Dataset entries
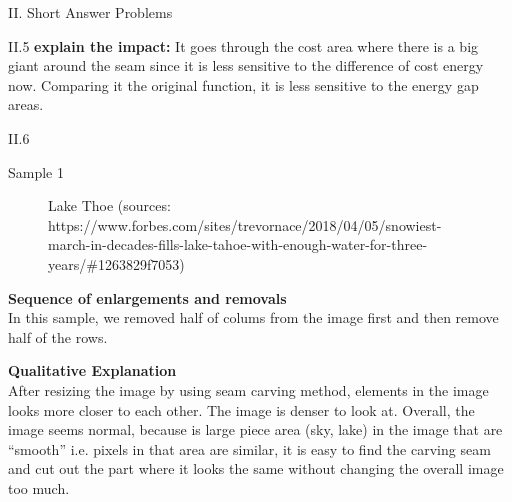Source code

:\documentclass[a4paper,12pt]{article}
\begin{document}
\begin{section}{II. Short Answer Problems}
\begin{subsection}{II.5}
\textbf{explain the impact:}
It goes through the cost area where there is a big giant around the seam since it is less sensitive to the difference of cost energy now. Comparing it the original function, it is less sensitive to the energy gap areas.



\clearpage
\begin{subsection}{II.6}

\begin{subsubsection}{Sample 1}
\begin{figure}[!htb]
        \caption{Lake Thoe (sources:  https://www.forbes.com/sites/trevornace/2018/04/05/snowiest-march-in-decades-fills-lake-tahoe-with-enough-water-for-three-years/\#1263829f7053)
}
\end{figure}

\textbf{Sequence of enlargements and removals}\\
In this sample, we removed half of colums from the image first and then remove half of the rows.

\textbf{Qualitative Explanation}\\
After resizing the image by using seam carving method, elements in the image looks more closer to each other. The image is denser to look at. Overall, the image seems normal, because is large piece area (sky, lake) in the image that are ``smooth'' i.e. pixels in that area are similar, it is easy to find the carving seam and cut out the part where it looks the same without changing the overall image too much. 
\end{subsubsection}


\end{subsection}
\end{subsection}
\end{section}
\end{document}
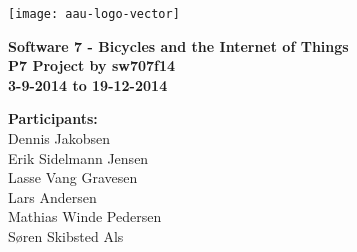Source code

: \thispagestyle{empty} %

\hspace*{-1cm}\parbox[b][\textheight][t]{\textwidth}
{

\begin{center}
	\texttt{[image: aau-logo-vector]}\\
	\vspace{0.25cm}
\end{center} 

\vspace{1cm}
\begin{center}

\textbf{\Huge {Software 7 - Bicycles and the Internet of Things}} \\ \vspace{0.5cm}
\textbf{\Large P7 Project by sw707f14}\\ \vspace{0.5cm}
\textbf{\large 3-9-2014 to 19-12-2014}\\
\end{center}



\vspace{0.25cm}
\begin{center}
\item {\textbf{Participants:}} \\
Dennis Jakobsen\\ Erik Sidelmann Jensen\\ Lasse Vang Gravesen\\ Lars Andersen\\ Mathias Winde Pedersen\\ Søren Skibsted Als\\
\end{center}

\thispagestyle{empty}

\newpage
\thispagestyle{empty}
\mbox{}
}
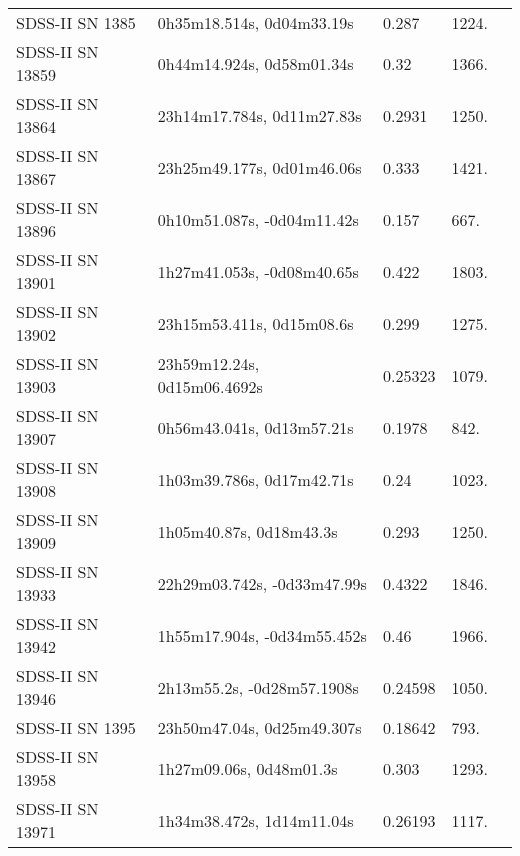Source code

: \begin{longtable}{lllll}
  SDSS-II SN 1385 &      0h35m18.514s, 0d04m33.19s &    0.287 &          1224. &    \citet{2011ApJ...738..162S} \\
 SDSS-II SN 13859 &      0h44m14.924s, 0d58m01.34s &     0.32 &          1366. &    \citet{2011ApJ...738..162S} \\
 SDSS-II SN 13864 &     23h14m17.784s, 0d11m27.83s &   0.2931 &          1250. &    \citet{2011ApJ...738..162S} \\
 SDSS-II SN 13867 &     23h25m49.177s, 0d01m46.06s &    0.333 &          1421. &    \citet{2010ApJ...713.1026D} \\
 SDSS-II SN 13896 &     0h10m51.087s, -0d04m11.42s &    0.157 &           667. &    \citet{2011ApJ...738..162S} \\
 SDSS-II SN 13901 &     1h27m41.053s, -0d08m40.65s &    0.422 &          1803. &    \citet{2011ApJ...738..162S} \\
 SDSS-II SN 13902 &      23h15m53.411s, 0d15m08.6s &    0.299 &          1275. &    \citet{2005ApJS..158..161H} \\
 SDSS-II SN 13903 &    23h59m12.24s, 0d15m06.4692s &  0.25323 &          1079. &    \citet{2016SDSSD.C...0000:} \\
 SDSS-II SN 13907 &      0h56m43.041s, 0d13m57.21s &   0.1978 &           842. &    \citet{2011ApJ...738..162S} \\
 SDSS-II SN 13908 &      1h03m39.786s, 0d17m42.71s &     0.24 &          1023. &    \citet{2010ApJ...713.1026D} \\
 SDSS-II SN 13909 &        1h05m40.87s, 0d18m43.3s &    0.293 &          1250. &    \citet{2010ApJ...713.1026D} \\
 SDSS-II SN 13933 &    22h29m03.742s, -0d33m47.99s &   0.4322 &          1846. &    \citet{2011ApJ...738..162S} \\
 SDSS-II SN 13942 &    1h55m17.904s, -0d34m55.452s &     0.46 &          1966. &    \citet{2011ApJ...738..162S} \\
 SDSS-II SN 13946 &     2h13m55.2s, -0d28m57.1908s &  0.24598 &          1050. &    \citet{2016SDSSD.C...0000:} \\
  SDSS-II SN 1395 &     23h50m47.04s, 0d25m49.307s &  0.18642 &           793. &    \citet{2016SDSSD.C...0000:} \\
 SDSS-II SN 13958 &        1h27m09.06s, 0d48m01.3s &    0.303 &          1293. &    \citet{2010ApJ...713.1026D} \\
 SDSS-II SN 13971 &      1h34m38.472s, 1d14m11.04s &  0.26193 &          1117. &    \citet{2016SDSSD.C...0000:} \\

\end{longtable}
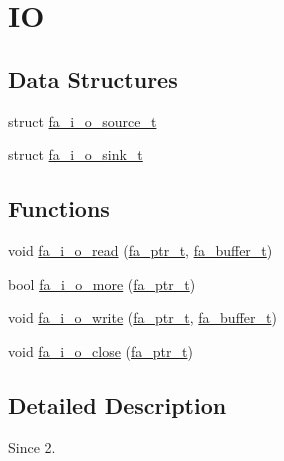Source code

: \hypertarget{group___fa_i_o}{\section{I\-O}
\label{group___fa_i_o}
}
\subsection*{Data Structures}
\begin{DoxyCompactItemize}
\item 
struct \hyperlink{structfa__i__o__source__t}{fa\-\_\-i\-\_\-o\-\_\-source\-\_\-t}
\item 
struct \hyperlink{structfa__i__o__sink__t}{fa\-\_\-i\-\_\-o\-\_\-sink\-\_\-t}
\end{DoxyCompactItemize}
\subsection*{Functions}
\begin{DoxyCompactItemize}
\item 
void \hyperlink{group___fa_i_o_ga4ef7888ad874c3ed961e1ef3b2233782}{fa\-\_\-i\-\_\-o\-\_\-read} (\hyperlink{group___fa_ga915ddeae99ad7568b273d2b876425197}{fa\-\_\-ptr\-\_\-t}, \hyperlink{group___fa_buffer_ga0ed7a1d783ab322e2e8be02432d0839e}{fa\-\_\-buffer\-\_\-t})
\item 
bool \hyperlink{group___fa_i_o_ga41730217ce70a52147e508329dbe72d7}{fa\-\_\-i\-\_\-o\-\_\-more} (\hyperlink{group___fa_ga915ddeae99ad7568b273d2b876425197}{fa\-\_\-ptr\-\_\-t})
\item 
void \hyperlink{group___fa_i_o_ga15f25549ef3f47ac48015eddf547c2f0}{fa\-\_\-i\-\_\-o\-\_\-write} (\hyperlink{group___fa_ga915ddeae99ad7568b273d2b876425197}{fa\-\_\-ptr\-\_\-t}, \hyperlink{group___fa_buffer_ga0ed7a1d783ab322e2e8be02432d0839e}{fa\-\_\-buffer\-\_\-t})
\item 
void \hyperlink{group___fa_i_o_ga9dd446f605cfc5d369c799abab33041a}{fa\-\_\-i\-\_\-o\-\_\-close} (\hyperlink{group___fa_ga915ddeae99ad7568b273d2b876425197}{fa\-\_\-ptr\-\_\-t})
\end{DoxyCompactItemize}


\subsection{Detailed Description}
\begin{DoxySince}{Since}
2. 
\end{DoxySince}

Work item
All records above are to be repeated exactly, with the images left out.

Problem solution
Source code

:\documentclass[a4paper,12pt]{article}
\begin{document}
\begin{section}{II. Short Answer Problems}
\begin{subsection}{II.5}
\textbf{explain the impact:}
It goes through the cost area where there is a big giant around the seam since it is less sensitive to the difference of cost energy now. Comparing it the original function, it is less sensitive to the energy gap areas.



\clearpage
\begin{subsection}{II.6}

\begin{subsubsection}{Sample 1}
\begin{figure}[!htb]
        \caption{Lake Thoe (sources:  https://www.forbes.com/sites/trevornace/2018/04/05/snowiest-march-in-decades-fills-lake-tahoe-with-enough-water-for-three-years/\#1263829f7053)
}
\end{figure}

\textbf{Sequence of enlargements and removals}\\
In this sample, we removed half of colums from the image first and then remove half of the rows.

\textbf{Qualitative Explanation}\\
After resizing the image by using seam carving method, elements in the image looks more closer to each other. The image is denser to look at. Overall, the image seems normal, because is large piece area (sky, lake) in the image that are ``smooth'' i.e. pixels in that area are similar, it is easy to find the carving seam and cut out the part where it looks the same without changing the overall image too much. 
\end{subsubsection}


\end{subsection}
\end{subsection}
\end{section}
\end{document}
Source code

: \thispagestyle{empty} %

\hspace*{-1cm}\parbox[b][\textheight][t]{\textwidth}
{

\begin{center}
	\texttt{[image: aau-logo-vector]}\\
	\vspace{0.25cm}
\end{center} 

\vspace{1cm}
\begin{center}

\textbf{\Huge {Software 7 - Bicycles and the Internet of Things}} \\ \vspace{0.5cm}
\textbf{\Large P7 Project by sw707f14}\\ \vspace{0.5cm}
\textbf{\large 3-9-2014 to 19-12-2014}\\
\end{center}



\vspace{0.25cm}
\begin{center}
\item {\textbf{Participants:}} \\
Dennis Jakobsen\\ Erik Sidelmann Jensen\\ Lasse Vang Gravesen\\ Lars Andersen\\ Mathias Winde Pedersen\\ Søren Skibsted Als\\
\end{center}

\thispagestyle{empty}

\newpage
\thispagestyle{empty}
\mbox{}
}
Source code

: \begin{longtable}{lllll}
  SDSS-II SN 1385 &      0h35m18.514s, 0d04m33.19s &    0.287 &          1224. &    \citet{2011ApJ...738..162S} \\
 SDSS-II SN 13859 &      0h44m14.924s, 0d58m01.34s &     0.32 &          1366. &    \citet{2011ApJ...738..162S} \\
 SDSS-II SN 13864 &     23h14m17.784s, 0d11m27.83s &   0.2931 &          1250. &    \citet{2011ApJ...738..162S} \\
 SDSS-II SN 13867 &     23h25m49.177s, 0d01m46.06s &    0.333 &          1421. &    \citet{2010ApJ...713.1026D} \\
 SDSS-II SN 13896 &     0h10m51.087s, -0d04m11.42s &    0.157 &           667. &    \citet{2011ApJ...738..162S} \\
 SDSS-II SN 13901 &     1h27m41.053s, -0d08m40.65s &    0.422 &          1803. &    \citet{2011ApJ...738..162S} \\
 SDSS-II SN 13902 &      23h15m53.411s, 0d15m08.6s &    0.299 &          1275. &    \citet{2005ApJS..158..161H} \\
 SDSS-II SN 13903 &    23h59m12.24s, 0d15m06.4692s &  0.25323 &          1079. &    \citet{2016SDSSD.C...0000:} \\
 SDSS-II SN 13907 &      0h56m43.041s, 0d13m57.21s &   0.1978 &           842. &    \citet{2011ApJ...738..162S} \\
 SDSS-II SN 13908 &      1h03m39.786s, 0d17m42.71s &     0.24 &          1023. &    \citet{2010ApJ...713.1026D} \\
 SDSS-II SN 13909 &        1h05m40.87s, 0d18m43.3s &    0.293 &          1250. &    \citet{2010ApJ...713.1026D} \\
 SDSS-II SN 13933 &    22h29m03.742s, -0d33m47.99s &   0.4322 &          1846. &    \citet{2011ApJ...738..162S} \\
 SDSS-II SN 13942 &    1h55m17.904s, -0d34m55.452s &     0.46 &          1966. &    \citet{2011ApJ...738..162S} \\
 SDSS-II SN 13946 &     2h13m55.2s, -0d28m57.1908s &  0.24598 &          1050. &    \citet{2016SDSSD.C...0000:} \\
  SDSS-II SN 1395 &     23h50m47.04s, 0d25m49.307s &  0.18642 &           793. &    \citet{2016SDSSD.C...0000:} \\
 SDSS-II SN 13958 &        1h27m09.06s, 0d48m01.3s &    0.303 &          1293. &    \citet{2010ApJ...713.1026D} \\
 SDSS-II SN 13971 &      1h34m38.472s, 1d14m11.04s &  0.26193 &          1117. &    \citet{2016SDSSD.C...0000:} \\

\end{longtable}
Source code

: \hypertarget{group___fa_i_o}{\section{I\-O}
\label{group___fa_i_o}
}
\subsection*{Data Structures}
\begin{DoxyCompactItemize}
\item 
struct \hyperlink{structfa__i__o__source__t}{fa\-\_\-i\-\_\-o\-\_\-source\-\_\-t}
\item 
struct \hyperlink{structfa__i__o__sink__t}{fa\-\_\-i\-\_\-o\-\_\-sink\-\_\-t}
\end{DoxyCompactItemize}
\subsection*{Functions}
\begin{DoxyCompactItemize}
\item 
void \hyperlink{group___fa_i_o_ga4ef7888ad874c3ed961e1ef3b2233782}{fa\-\_\-i\-\_\-o\-\_\-read} (\hyperlink{group___fa_ga915ddeae99ad7568b273d2b876425197}{fa\-\_\-ptr\-\_\-t}, \hyperlink{group___fa_buffer_ga0ed7a1d783ab322e2e8be02432d0839e}{fa\-\_\-buffer\-\_\-t})
\item 
bool \hyperlink{group___fa_i_o_ga41730217ce70a52147e508329dbe72d7}{fa\-\_\-i\-\_\-o\-\_\-more} (\hyperlink{group___fa_ga915ddeae99ad7568b273d2b876425197}{fa\-\_\-ptr\-\_\-t})
\item 
void \hyperlink{group___fa_i_o_ga15f25549ef3f47ac48015eddf547c2f0}{fa\-\_\-i\-\_\-o\-\_\-write} (\hyperlink{group___fa_ga915ddeae99ad7568b273d2b876425197}{fa\-\_\-ptr\-\_\-t}, \hyperlink{group___fa_buffer_ga0ed7a1d783ab322e2e8be02432d0839e}{fa\-\_\-buffer\-\_\-t})
\item 
void \hyperlink{group___fa_i_o_ga9dd446f605cfc5d369c799abab33041a}{fa\-\_\-i\-\_\-o\-\_\-close} (\hyperlink{group___fa_ga915ddeae99ad7568b273d2b876425197}{fa\-\_\-ptr\-\_\-t})
\end{DoxyCompactItemize}


\subsection{Detailed Description}
\begin{DoxySince}{Since}
2. 
\end{DoxySince}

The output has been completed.